__WHAT NEEDS TO BE DONE__
The required output is the lines of the listing from the beginning through the line containing "פעילות צה״ל בדרום", each copied exactly, without any pictures.

__RECORDS PROVIDED__
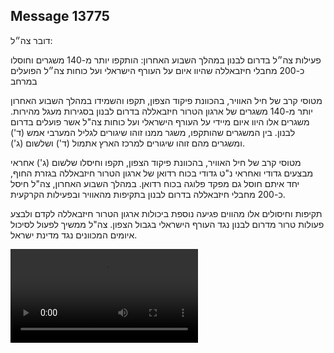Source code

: ## Message 13775

דובר צה״ל: 

פעילות צה״ל בדרום לבנון במהלך השבוע האחרון: הותקפו יותר מ-140 משגרים וחוסלו כ-200 מחבלי חיזבאללה שהיוו איום על העורף הישראלי ועל כוחות צה״ל הפועלים במרחב

מטוסי קרב של חיל האוויר, בהכוונת פיקוד הצפון, תקפו והשמידו במהלך השבוע האחרון יותר מ-140 משגרים של ארגון הטרור חיזבאללה בדרום לבנון בסגירות מעגל מהירות. משגרים אלו היוו איום מיידי על העורף הישראלי ועל כוחות צה"ל אשר פועלים בדרום לבנון. בין המשגרים שהותקפו, משגר ממנו זוהו שיגורים לגליל המערבי אמש (ד') ומשגרים מהם זוהו שיגורים למרכז הארץ אתמול (ד') ושלשום (ג').

מטוסי קרב של חיל האוויר, בהכוונת פיקוד הצפון, תקפו וחיסלו שלשום (ג') אחראי מבצעים גדודי ואחראי נ"ט גדודי בכוח רדואן של ארגון הטרור חיזבאללה בגזרת החוף, יחד איתם חוסל גם מפקד פלוגה בכוח רדואן. במהלך השבוע האחרון, צה"ל חיסל כ-200 מחבלי חיזבאללה בדרום לבנון בתקיפות מהאוויר ובפעילות הקרקעית.

תקיפות וחיסולים אלו מהווים פגיעה נוספת ביכולות ארגון הטרור חיזבאללה לקדם ולבצע פעולות טרור מדרום לבנון נגד העורף הישראלי בגבול הצפון. 
צה"ל ממשיך לפעול לסיכול איומים המכוונים נגד מדינת ישראל.

![Video](https://data.iron-swords.co.il/2024/November/14/https://data.iron-swords.co.il/2024/November/14/13775/13775_media.mp4)
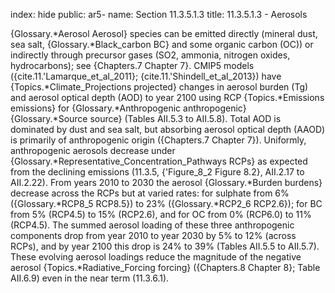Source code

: index: hide
public: ar5-
name: Section 11.3.5.1.3
title: 11.3.5.1.3 - Aerosols

{Glossary.*Aerosol Aerosol} species can be emitted directly (mineral dust, sea salt, {Glossary.*Black_carbon BC} and some organic carbon (OC)) or indirectly through precursor gases (SO2, ammonia, nitrogen oxides, hydrocarbons); see {Chapters.7 Chapter 7}. CMIP5 models ({cite.11.'Lamarque_et_al_2011}; {cite.11.'Shindell_et_al_2013}) have {Topics.*Climate_Projections projected} changes in aerosol burden (Tg) and aerosol optical depth (AOD) to year 2100 using RCP {Topics.*Emissions emissions} for {Glossary.*Anthropogenic anthropogenic} {Glossary.*Source source} (Tables AII.5.3 to AII.5.8). Total AOD is dominated by dust and sea salt, but absorbing aerosol optical depth (AAOD) is primarily of anthropogenic origin ({Chapters.7 Chapter 7}). Uniformly, anthropogenic aerosols decrease under {Glossary.*Representative_Concentration_Pathways RCPs} as expected from the declining emissions (11.3.5, {'Figure_8_2 Figure 8.2}, AII.2.17 to AII.2.22). From years 2010 to 2030 the aerosol {Glossary.*Burden burdens} decrease across the RCPs but at varied rates: for sulphate from 6% ({Glossary.*RCP8_5 RCP8.5}) to 23% ({Glossary.*RCP2_6 RCP2.6}); for BC from 5% (RCP4.5) to 15% (RCP2.6), and for OC from 0% (RCP6.0) to 11% (RCP4.5). The summed aerosol loading of these three anthropogenic components drop from year 2010 to year 2030 by 5% to 12% (across RCPs), and by year 2100 this drop is 24% to 39% (Tables AII.5.5 to AII.5.7). These evolving aerosol loadings reduce the magnitude of the negative aerosol {Topics.*Radiative_Forcing forcing} ({Chapters.8 Chapter 8}; Table AII.6.9) even in the near term (11.3.6.1).
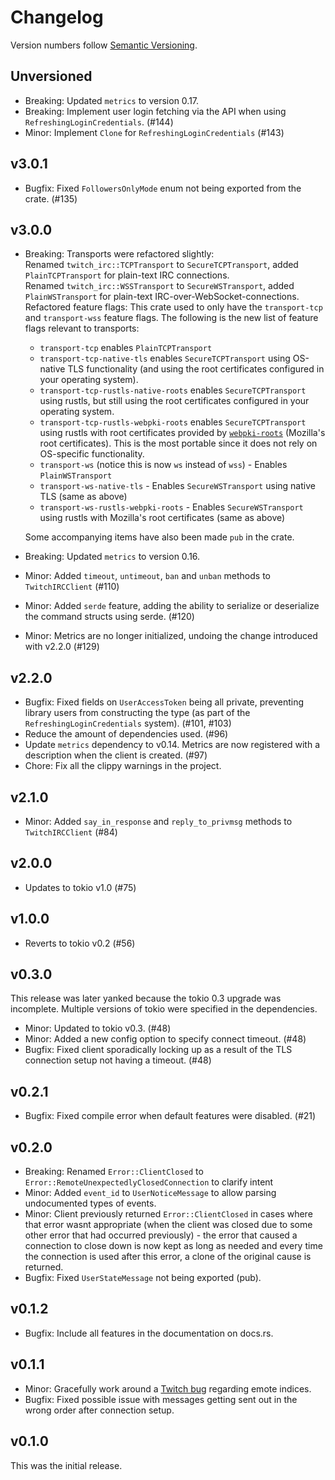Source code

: # Changelog
Version numbers follow [Semantic Versioning](https://semver.org/).

## Unversioned

- Breaking: Updated `metrics` to version 0.17.
- Breaking: Implement user login fetching via the API when using `RefreshingLoginCredentials`. (#144)
- Minor: Implement `Clone` for `RefreshingLoginCredentials` (#143)

## v3.0.1

- Bugfix: Fixed `FollowersOnlyMode` enum not being exported from the crate. (#135)

## v3.0.0

- Breaking: Transports were refactored slightly:  
  Renamed `twitch_irc::TCPTransport` to `SecureTCPTransport`, added `PlainTCPTransport` for plain-text IRC connections.  
  Renamed `twitch_irc::WSSTransport` to `SecureWSTransport`, added `PlainWSTransport` for plain-text IRC-over-WebSocket-connections.  
  Refactored feature flags: This crate used to only have the `transport-tcp` and `transport-wss` feature flags. The following is the new list of feature flags relevant to transports:
    - `transport-tcp` enables `PlainTCPTransport`
    - `transport-tcp-native-tls` enables `SecureTCPTransport` using OS-native TLS functionality (and using the root certificates configured in your operating system).
    - `transport-tcp-rustls-native-roots` enables `SecureTCPTransport` using rustls, but still using the root certificates configured in your operating system.
    - `transport-tcp-rustls-webpki-roots` enables `SecureTCPTransport` using rustls with root certificates provided by [`webpki-roots`](https://github.com/ctz/webpki-roots) (Mozilla's root certificates). This is the most portable since it does not rely on OS-specific functionality.
    - `transport-ws` (notice this is now `ws` instead of `wss`) - Enables `PlainWSTransport`
    - `transport-ws-native-tls` - Enables `SecureWSTransport` using native TLS (same as above)
    - `transport-ws-rustls-webpki-roots` - Enables `SecureWSTransport` using rustls with Mozilla's root certificates (same as above)
  
  Some accompanying items have also been made `pub` in the crate.
- Breaking: Updated `metrics` to version 0.16.
- Minor: Added `timeout`, `untimeout`, `ban` and `unban` methods to `TwitchIRCClient` (#110)
- Minor: Added `serde` feature, adding the ability to serialize or deserialize the command structs using serde. (#120)
- Minor: Metrics are no longer initialized, undoing the change introduced with v2.2.0 (#129)

## v2.2.0

- Bugfix: Fixed fields on `UserAccessToken` being all private, preventing library users from constructing the type (as part of the `RefreshingLoginCredentials` system). (#101, #103)
- Reduce the amount of dependencies used. (#96)
- Update `metrics` dependency to v0.14. Metrics are now registered with a description when the
  client is created. (#97)
- Chore: Fix all the clippy warnings in the project.

## v2.1.0

- Minor: Added `say_in_response` and `reply_to_privmsg` methods to `TwitchIRCClient` (#84)

## v2.0.0

- Updates to tokio v1.0 (#75)

## v1.0.0

- Reverts to tokio v0.2 (#56)

## v0.3.0
This release was later yanked because the tokio 0.3 upgrade was incomplete. Multiple versions of tokio
were specified in the dependencies.

- Minor: Updated to tokio v0.3. (#48)
- Minor: Added a new config option to specify connect timeout. (#48)
- Bugfix: Fixed client sporadically locking up as a result of the TLS connection setup not having a timeout. (#48)

## v0.2.1

- Bugfix: Fixed compile error when default features were disabled. (#21)

## v0.2.0

- Breaking: Renamed `Error::ClientClosed` to `Error::RemoteUnexpectedlyClosedConnection` to clarify intent
- Minor: Added `event_id` to `UserNoticeMessage` to allow parsing undocumented types of events.
- Minor: Client previously returned `Error::ClientClosed` in cases where that error wasnt appropriate (when the client was closed due to some other error that had occurred previously) - the error that caused a connection to close down is now kept as long as needed and every time the connection is used after this error, a clone of the original cause is returned.
- Bugfix: Fixed `UserStateMessage` not being exported (pub).

## v0.1.2

- Bugfix: Include all features in the documentation on docs.rs.

## v0.1.1

- Minor: Gracefully work around a [Twitch bug](https://github.com/twitchdev/issues/issues/104) regarding emote indices.
- Bugfix: Fixed possible issue with messages getting sent out in the wrong order after connection setup.

## v0.1.0

This was the initial release.
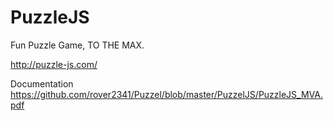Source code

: # PuzzleJS

Fun Puzzle Game, TO THE MAX.

http://puzzle-js.com/

Documentation
https://github.com/rover2341/Puzzel/blob/master/PuzzelJS/PuzzleJS_MVA.pdf
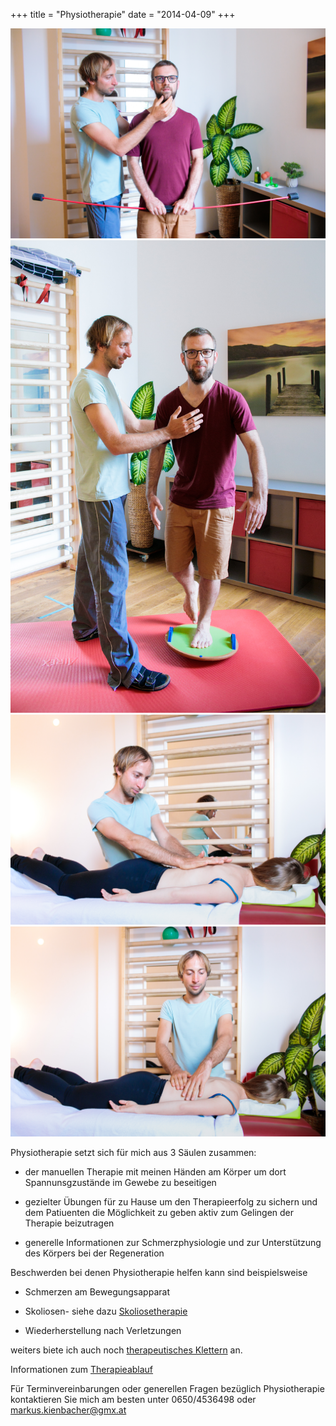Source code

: +++
title = "Physiotherapie"
date = "2014-04-09"
+++


<img src="/img/physiotherapie 1.jpg" >

<img src="/img/physiotherapie 2.jpg" >

<img src="/img/physiotherapie 3.jpg" >

<img src="/img/physiotherapie 4.jpg" >

Physiotherapie setzt sich für mich aus 3 Säulen zusammen:
* der manuellen Therapie mit meinen Händen am Körper um dort Spannunsgzustände im Gewebe zu beseitigen

* gezielter Übungen für zu Hause um den Therapieerfolg zu sichern und dem Patiuenten die Möglichkeit zu geben aktiv zum Gelingen der Therapie beizutragen

* generelle Informationen zur Schmerzphysiologie und zur Unterstützung des Körpers bei der Regeneration


Beschwerden bei denen Physiotherapie helfen kann sind beispielsweise

* Schmerzen am Bewegungsapparat

* Skoliosen- siehe dazu [Skoliosetherapie](/skoliosetherapie)

* Wiederherstellung nach Verletzungen

weiters biete ich auch noch [therapeutisches Klettern](/therapeutisches-klettern) an.
 
 Informationen zum [Therapieablauf](/infoszurtherapie)

Für Terminvereinbarungen oder generellen Fragen bezüglich Physiotherapie kontaktieren Sie mich am besten unter 0650/4536498 oder markus.kienbacher@gmx.at

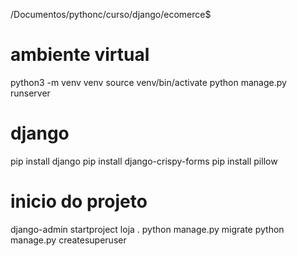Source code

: /Documentos/pythonc/curso/django/ecomerce$ 

# ambiente virtual

python3 -m venv venv
source venv/bin/activate
python manage.py runserver

# django

pip install django
pip install django-crispy-forms
pip install pillow

# inicio do projeto

django-admin startproject loja .
python manage.py migrate
python manage.py createsuperuser
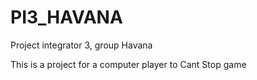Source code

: # PI3_HAVANA
Project integrator 3, group Havana

This is a project for a computer player to Cant Stop game
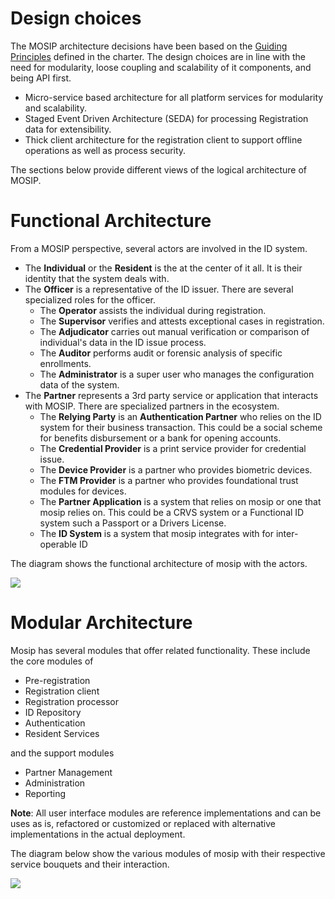 # Design choices

The MOSIP architecture decisions have been based on the [Guiding Principles](Architecture-Principles.md) defined in the charter. The design choices are in line with the need for modularity, loose coupling and scalability of it components, and being API first.
* Micro-service based architecture for all platform services for modularity and scalability.
* Staged Event Driven Architecture (SEDA) for processing Registration data for extensibility.
* Thick client architecture for the registration client to support offline operations as well as process security.


The sections below provide different views of the logical architecture of MOSIP.

# Functional Architecture

From a MOSIP perspective, several actors are involved in the ID system.
* The **Individual** or the **Resident** is the at the center of it all. It is their identity that the system deals with.
* The **Officer** is a representative of the ID issuer. There are several specialized roles for the officer.
    * The **Operator** assists the individual during registration.
    * The **Supervisor** verifies and attests exceptional cases in registration.
    * The **Adjudicator** carries out manual verification or comparison of individual's data in the ID issue process.
    * The **Auditor** performs audit or forensic analysis of specific enrollments.
    * The **Administrator** is a super user who manages the configuration data of the system.
* The **Partner** represents a 3rd party service or application that interacts with MOSIP. There are specialized partners in the ecosystem.
    * The **Relying Party** is an **Authentication Partner** who relies on the ID system for their business transaction. This could be a social scheme for benefits disbursement or a bank for opening accounts.
    * The **Credential Provider** is a print service provider for credential issue.
    * The **Device Provider** is a partner who provides biometric devices.
    * The **FTM Provider** is a partner who provides foundational trust modules for devices.
    * The **Partner Application** is a system that relies on mosip or one that mosip relies on. This could be a CRVS system or a Functional ID system such a Passport or a Drivers License.
    * The **ID System** is a system that mosip integrates with for inter-operable ID 

The diagram shows the functional architecture of mosip with the actors.

![](_images/arch_diagrams/mosip_functional_architecture_v1.png)


# Modular Architecture

Mosip has several modules that offer related functionality. These include the core modules of
* Pre-registration
* Registration client
* Registration processor
* ID Repository
* Authentication
* Resident Services

and the support modules 
* Partner Management
* Administration
* Reporting

**Note**: All user interface modules are reference implementations and can be uses as is, refactored or customized or replaced with alternative implementations in the actual deployment.

The diagram below show the various modules of mosip with their respective service bouquets and their interaction.

![](_images/arch_diagrams/mosip_logical_architecture_v1.png)

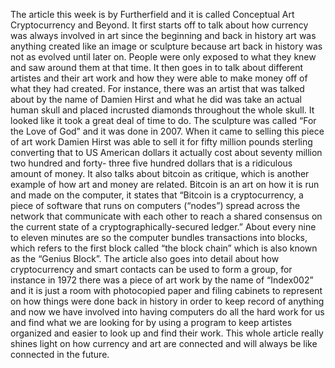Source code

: The article this week is by Furtherfield and it is called Conceptual Art Cryptocurrency and Beyond. It first starts off to 
talk about how currency was always involved in art since the beginning and back in history art was anything created like an 
image or sculpture because art back in history was not as evolved until later on. People were only exposed to what they knew 
and saw around them at that time. It then goes in to talk about different artistes and their art work and how they were able 
to make money off of what they had created. For instance, there was an artist that was talked about by the name of Damien 
Hirst and what he did was take an actual human skull and placed incrusted diamonds throughout the whole skull. It looked like 
it took a great deal of time to do. The sculpture was called “For the Love of God” and it was done in 2007. When it came to 
selling this piece of art work Damien Hirst was able to sell it for fifty million pounds sterling converting that to US 
American dollars it actually cost about seventy million two hundred and forty- three five hundred dollars that is a ridiculous 
amount of money. It also talks about bitcoin as critique, which is another example of how art and money are related. Bitcoin 
is an art on how it is run and made on the computer, it states that “Bitcoin is a cryptocurrency, a piece of software that 
runs on computers (“nodes”) spread across the network that communicate with each other to reach a shared consensus on the 
current state of a cryptographically-secured ledger.” About every nine to eleven minutes are so the computer bundles 
transactions into blocks, which refers to the first block called “the block chain” which is also known as the “Genius Block”. 
The article also goes into detail about how cryptocurrency and smart contacts can be used to form a group, for instance in 
1972 there was a piece of art work by the name of “Index002” and it is just a room with photocopied paper and filing cabinets 
to represent on how things were done back in history in order to keep record of anything and now we have involved into having 
computers do all the hard work for us and find what we are looking for by using a program to keep artistes organized and 
easier to look up and find their work. This whole article really shines light on how currency and art are connected and will 
always be like connected in the future. 


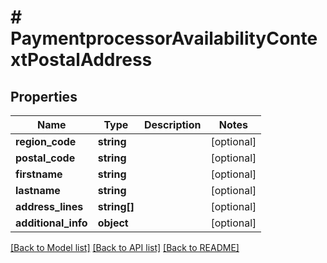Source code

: # # PaymentprocessorAvailabilityContextPostalAddress


## Properties 


Name | Type | Description | Notes
------------ | ------------- | ------------- | -------------
**region_code**| **string** |   | [optional]
**postal_code**| **string** |   | [optional]
**firstname**| **string** |   | [optional]
**lastname**| **string** |   | [optional]
**address_lines**| **string[]** |   | [optional]
**additional_info**| **object** |   | [optional]


[[Back to Model list]](../../README.md#models) [[Back to API list]](../../README.md#endpoints) [[Back to README]](../../README.md)

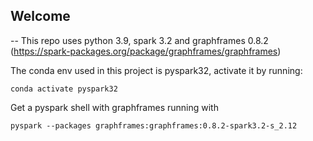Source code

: ## Welcome
--
This repo uses python 3.9, spark 3.2 and graphframes 0.8.2 
(https://spark-packages.org/package/graphframes/graphframes)

The conda env used in this project is pyspark32, activate it by running:

`conda activate pyspark32`

Get a pyspark shell with graphframes running with

`pyspark --packages graphframes:graphframes:0.8.2-spark3.2-s_2.12`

__REPLY__
Source code

: ## Message 13775

דובר צה״ל: 

פעילות צה״ל בדרום לבנון במהלך השבוע האחרון: הותקפו יותר מ-140 משגרים וחוסלו כ-200 מחבלי חיזבאללה שהיוו איום על העורף הישראלי ועל כוחות צה״ל הפועלים במרחב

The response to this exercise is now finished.